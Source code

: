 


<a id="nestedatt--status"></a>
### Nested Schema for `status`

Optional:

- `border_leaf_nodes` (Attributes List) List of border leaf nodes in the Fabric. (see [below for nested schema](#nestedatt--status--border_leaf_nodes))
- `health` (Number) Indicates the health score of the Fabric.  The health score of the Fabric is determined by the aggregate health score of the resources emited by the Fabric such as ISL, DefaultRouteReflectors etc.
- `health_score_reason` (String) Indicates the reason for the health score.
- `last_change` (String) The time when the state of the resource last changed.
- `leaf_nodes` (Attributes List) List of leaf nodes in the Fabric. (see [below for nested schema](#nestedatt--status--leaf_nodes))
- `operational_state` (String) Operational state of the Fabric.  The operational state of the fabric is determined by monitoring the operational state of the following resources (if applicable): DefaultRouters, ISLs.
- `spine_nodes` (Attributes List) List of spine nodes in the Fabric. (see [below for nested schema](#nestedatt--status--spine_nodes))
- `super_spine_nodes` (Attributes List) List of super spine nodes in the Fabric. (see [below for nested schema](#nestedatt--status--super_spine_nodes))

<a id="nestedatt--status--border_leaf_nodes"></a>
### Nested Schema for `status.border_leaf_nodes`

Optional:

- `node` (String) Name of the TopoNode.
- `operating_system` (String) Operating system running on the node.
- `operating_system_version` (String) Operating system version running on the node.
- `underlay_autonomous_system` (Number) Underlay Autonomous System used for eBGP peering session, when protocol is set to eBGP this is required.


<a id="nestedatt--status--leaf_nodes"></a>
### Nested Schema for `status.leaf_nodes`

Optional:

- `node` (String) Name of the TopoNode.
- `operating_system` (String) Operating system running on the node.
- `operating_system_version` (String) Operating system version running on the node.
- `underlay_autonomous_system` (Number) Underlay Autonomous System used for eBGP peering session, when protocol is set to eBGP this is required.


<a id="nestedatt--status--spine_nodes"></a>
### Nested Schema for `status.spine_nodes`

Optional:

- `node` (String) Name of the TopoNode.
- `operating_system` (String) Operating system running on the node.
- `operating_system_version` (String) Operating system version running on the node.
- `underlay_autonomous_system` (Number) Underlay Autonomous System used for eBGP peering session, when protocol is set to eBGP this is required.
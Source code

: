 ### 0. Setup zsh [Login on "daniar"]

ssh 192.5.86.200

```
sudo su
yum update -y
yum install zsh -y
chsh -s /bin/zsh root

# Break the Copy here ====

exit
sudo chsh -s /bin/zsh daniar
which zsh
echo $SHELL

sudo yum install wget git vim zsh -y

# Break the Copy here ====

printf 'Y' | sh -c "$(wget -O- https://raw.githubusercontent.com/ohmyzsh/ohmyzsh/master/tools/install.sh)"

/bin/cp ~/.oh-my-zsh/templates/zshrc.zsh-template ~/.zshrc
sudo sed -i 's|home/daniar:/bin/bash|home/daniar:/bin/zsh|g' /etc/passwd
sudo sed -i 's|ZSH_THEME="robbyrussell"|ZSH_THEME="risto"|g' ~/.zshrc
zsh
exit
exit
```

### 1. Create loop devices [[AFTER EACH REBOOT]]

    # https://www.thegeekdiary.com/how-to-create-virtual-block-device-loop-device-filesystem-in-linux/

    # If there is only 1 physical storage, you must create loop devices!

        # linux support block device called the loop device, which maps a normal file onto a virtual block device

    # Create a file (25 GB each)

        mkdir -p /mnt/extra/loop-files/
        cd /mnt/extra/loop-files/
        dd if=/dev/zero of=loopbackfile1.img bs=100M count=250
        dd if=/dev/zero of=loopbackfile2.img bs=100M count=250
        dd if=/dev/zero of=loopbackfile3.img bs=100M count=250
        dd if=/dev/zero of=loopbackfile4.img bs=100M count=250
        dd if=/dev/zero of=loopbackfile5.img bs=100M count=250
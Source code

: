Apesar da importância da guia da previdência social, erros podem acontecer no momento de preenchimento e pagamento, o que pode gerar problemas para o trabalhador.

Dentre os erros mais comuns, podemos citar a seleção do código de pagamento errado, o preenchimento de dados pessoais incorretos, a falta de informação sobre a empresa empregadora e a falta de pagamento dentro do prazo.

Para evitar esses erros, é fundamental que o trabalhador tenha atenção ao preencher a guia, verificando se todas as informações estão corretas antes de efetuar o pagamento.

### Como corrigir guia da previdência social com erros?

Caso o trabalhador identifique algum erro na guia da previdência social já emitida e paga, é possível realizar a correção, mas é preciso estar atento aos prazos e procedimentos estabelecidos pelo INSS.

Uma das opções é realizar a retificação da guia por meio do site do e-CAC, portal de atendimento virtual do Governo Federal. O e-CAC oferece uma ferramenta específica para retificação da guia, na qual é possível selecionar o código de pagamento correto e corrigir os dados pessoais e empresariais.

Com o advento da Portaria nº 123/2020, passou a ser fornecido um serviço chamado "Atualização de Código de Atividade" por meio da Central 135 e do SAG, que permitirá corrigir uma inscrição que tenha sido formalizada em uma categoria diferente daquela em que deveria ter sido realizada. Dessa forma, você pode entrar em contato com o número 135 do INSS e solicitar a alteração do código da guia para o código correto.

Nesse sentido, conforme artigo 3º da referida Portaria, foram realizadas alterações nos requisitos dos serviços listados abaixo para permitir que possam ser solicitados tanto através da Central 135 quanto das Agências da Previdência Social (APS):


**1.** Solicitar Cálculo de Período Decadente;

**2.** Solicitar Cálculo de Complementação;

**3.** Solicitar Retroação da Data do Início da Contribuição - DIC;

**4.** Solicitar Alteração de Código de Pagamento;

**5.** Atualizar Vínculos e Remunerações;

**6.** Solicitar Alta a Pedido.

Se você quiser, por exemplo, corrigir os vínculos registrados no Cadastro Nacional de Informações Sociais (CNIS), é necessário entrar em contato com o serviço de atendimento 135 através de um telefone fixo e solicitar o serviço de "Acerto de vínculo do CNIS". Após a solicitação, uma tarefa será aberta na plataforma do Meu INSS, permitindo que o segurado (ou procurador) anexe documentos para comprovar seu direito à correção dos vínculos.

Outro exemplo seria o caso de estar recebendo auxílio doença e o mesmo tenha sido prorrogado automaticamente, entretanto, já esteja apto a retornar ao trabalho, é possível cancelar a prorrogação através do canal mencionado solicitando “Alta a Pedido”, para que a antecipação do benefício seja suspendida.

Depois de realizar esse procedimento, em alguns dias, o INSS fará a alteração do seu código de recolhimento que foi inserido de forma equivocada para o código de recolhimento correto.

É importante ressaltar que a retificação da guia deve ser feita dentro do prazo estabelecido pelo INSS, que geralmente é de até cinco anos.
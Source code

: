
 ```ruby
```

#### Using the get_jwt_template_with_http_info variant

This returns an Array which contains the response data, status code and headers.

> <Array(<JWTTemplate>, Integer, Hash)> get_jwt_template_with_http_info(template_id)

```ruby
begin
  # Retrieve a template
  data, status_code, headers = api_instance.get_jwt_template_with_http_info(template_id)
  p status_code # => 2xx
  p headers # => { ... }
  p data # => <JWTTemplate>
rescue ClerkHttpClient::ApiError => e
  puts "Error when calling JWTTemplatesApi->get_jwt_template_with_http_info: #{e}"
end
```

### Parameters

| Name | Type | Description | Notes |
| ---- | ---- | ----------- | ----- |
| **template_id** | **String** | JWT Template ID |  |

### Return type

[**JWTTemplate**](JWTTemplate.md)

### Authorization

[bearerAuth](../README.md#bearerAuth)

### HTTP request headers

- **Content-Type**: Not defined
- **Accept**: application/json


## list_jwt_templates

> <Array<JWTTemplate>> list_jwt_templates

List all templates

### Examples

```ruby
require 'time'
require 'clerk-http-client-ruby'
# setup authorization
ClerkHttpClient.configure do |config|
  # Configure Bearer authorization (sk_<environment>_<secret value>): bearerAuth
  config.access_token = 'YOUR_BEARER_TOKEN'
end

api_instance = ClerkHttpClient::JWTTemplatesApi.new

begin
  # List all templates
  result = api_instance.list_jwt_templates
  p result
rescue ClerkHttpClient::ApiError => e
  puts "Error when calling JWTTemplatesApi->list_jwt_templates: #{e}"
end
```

------------------------------------------------

Restate, word for word and with nothing added, the lines from the beginning of the records above through the line that contains "ISL, DefaultRouteReflectors etc.".

Source code

: 


<a id="nestedatt--status"></a>
### Nested Schema for `status`

Optional:

- `border_leaf_nodes` (Attributes List) List of border leaf nodes in the Fabric. (see [below for nested schema](#nestedatt--status--border_leaf_nodes))
- `health` (Number) Indicates the health score of the Fabric.  The health score of the Fabric is determined by the aggregate health score of the resources emited by the Fabric such as ISL, DefaultRouteReflectors etc.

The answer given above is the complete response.